Thanks for building this nice wrapper for Scala :D. I am currently use this on a Remote JanusGraph by calling:
val scalaGraph: ScalaGraph = EmptyGraph.instance().asScala().configure(_.withRemote(DriverRemoteConnection.using(cluster, "g")))

but found I lost some syntax benefit for gremlin-scala, say, if I want to add an edge between v1 and v2, I can no logger call:
val edge = v1 --- ("reference", metadata -> "EdgeTest", deleted -> false) --> v2
Exceptions below:

Edge additions not supported
java.lang.IllegalStateException: Edge additions not supported
	at org.apache.tinkerpop.gremlin.structure.Vertex$Exceptions.edgeAdditionsNotSupported(Vertex.java:175)
	at org.apache.tinkerpop.gremlin.structure.util.reference.ReferenceVertex.addEdge(ReferenceVertex.java:47)
	at gremlin.scala.ScalaVertex.addEdge(ScalaVertex.scala:65)
	at gremlin.scala.SemiEdge.$minus$minus$greater(SemiEdge.scala:4)

I believe this is the cause of EmptyGraph as a underlying graph.
referring to this example:
https://github.com/mpollmeier/gremlin-scala-examples/blob/master/dse-graph/src/test/scala/SimpleSpec.scala
instead I have to call
val a = StepLabel[Vertex]() val b = StepLabel[Vertex]() scalaGraph.V(v1.id).as(a).V(v2.id).as(b).addE(REFERENCE).from(a).to(b).property(metadata, "EdgeTest").property(deleted, false).iterate()

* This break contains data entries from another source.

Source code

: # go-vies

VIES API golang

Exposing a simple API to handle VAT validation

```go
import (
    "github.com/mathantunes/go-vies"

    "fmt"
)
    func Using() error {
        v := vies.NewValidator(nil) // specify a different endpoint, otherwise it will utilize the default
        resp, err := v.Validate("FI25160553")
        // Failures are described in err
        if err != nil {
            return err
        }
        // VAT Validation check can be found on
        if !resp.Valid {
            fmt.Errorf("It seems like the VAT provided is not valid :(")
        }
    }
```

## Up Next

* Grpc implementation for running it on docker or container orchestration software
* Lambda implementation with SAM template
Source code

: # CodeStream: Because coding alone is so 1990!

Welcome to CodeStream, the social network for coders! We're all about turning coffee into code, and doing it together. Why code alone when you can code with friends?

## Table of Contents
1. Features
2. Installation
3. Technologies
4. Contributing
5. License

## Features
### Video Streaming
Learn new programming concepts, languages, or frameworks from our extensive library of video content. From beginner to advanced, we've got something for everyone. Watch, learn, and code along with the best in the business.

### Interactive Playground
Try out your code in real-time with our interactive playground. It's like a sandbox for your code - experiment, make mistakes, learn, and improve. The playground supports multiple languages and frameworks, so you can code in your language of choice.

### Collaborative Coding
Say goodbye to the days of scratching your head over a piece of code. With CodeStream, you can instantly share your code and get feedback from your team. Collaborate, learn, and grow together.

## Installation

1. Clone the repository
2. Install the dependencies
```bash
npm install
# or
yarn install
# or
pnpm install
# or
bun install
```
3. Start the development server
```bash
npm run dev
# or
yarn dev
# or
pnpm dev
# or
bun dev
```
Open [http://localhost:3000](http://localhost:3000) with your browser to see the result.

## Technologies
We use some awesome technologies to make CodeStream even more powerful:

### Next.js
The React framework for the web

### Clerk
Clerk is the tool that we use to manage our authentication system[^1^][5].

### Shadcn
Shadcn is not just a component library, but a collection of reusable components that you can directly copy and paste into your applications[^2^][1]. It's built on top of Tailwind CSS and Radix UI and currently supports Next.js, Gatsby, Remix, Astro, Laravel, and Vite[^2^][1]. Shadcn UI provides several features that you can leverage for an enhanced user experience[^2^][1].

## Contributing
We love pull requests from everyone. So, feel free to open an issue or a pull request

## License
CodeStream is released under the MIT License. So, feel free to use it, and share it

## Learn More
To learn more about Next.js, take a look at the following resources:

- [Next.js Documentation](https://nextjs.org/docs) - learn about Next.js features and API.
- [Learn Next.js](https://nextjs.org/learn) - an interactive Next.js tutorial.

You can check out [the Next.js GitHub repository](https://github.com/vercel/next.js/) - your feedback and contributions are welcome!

this is one of the examples that I cannot use nice wrapper provided by gremlin-scala when I am working on a remote graph, so wondering if i missed sth. here as I am still manipulating on a ScalaGraph or there is a better way to add vertex/edges in remote graph.

Thanks for your help in advance.
Alex

@TitiHl
Copy link
Author

TitiHl commented Nov 28, 2017

and also I found using valueMap with remote graph, I have to pass in valueMap(true) to get the properties using GraphTraversalSource: https://stackoverflow.com/questions/45764199/janusgraph-cluster-always-returns-vertex-without-properties-referencevertex
g.V().valueMap(true).toList()
but from scalaGraph of:
val scalaGraph: ScalaGraph = EmptyGraph.instance().asScala().configure(_.withRemote(DriverRemoteConnection.using(cluster, "g")))
there is no way I can pass valueMap(true). wondering what is the best way to get the properties of Elements using ScalaGraph in this way.

@TitiHl TitiHl changed the title Question: better way to manipulate on remote graph with scalaGraph? Cannot get properties of Elements on remote graph with scalaGraph Nov 28, 2017
mpollmeier added a commit to mpollmeier/gremlin-scala-examples that referenced this issue Nov 28, 2017
@mpollmeier
Copy link
Owner

As you mentioned already, EmptyGraph is the problem. Simply use org.janusgraph.core.JanusGraph and everything should be fine.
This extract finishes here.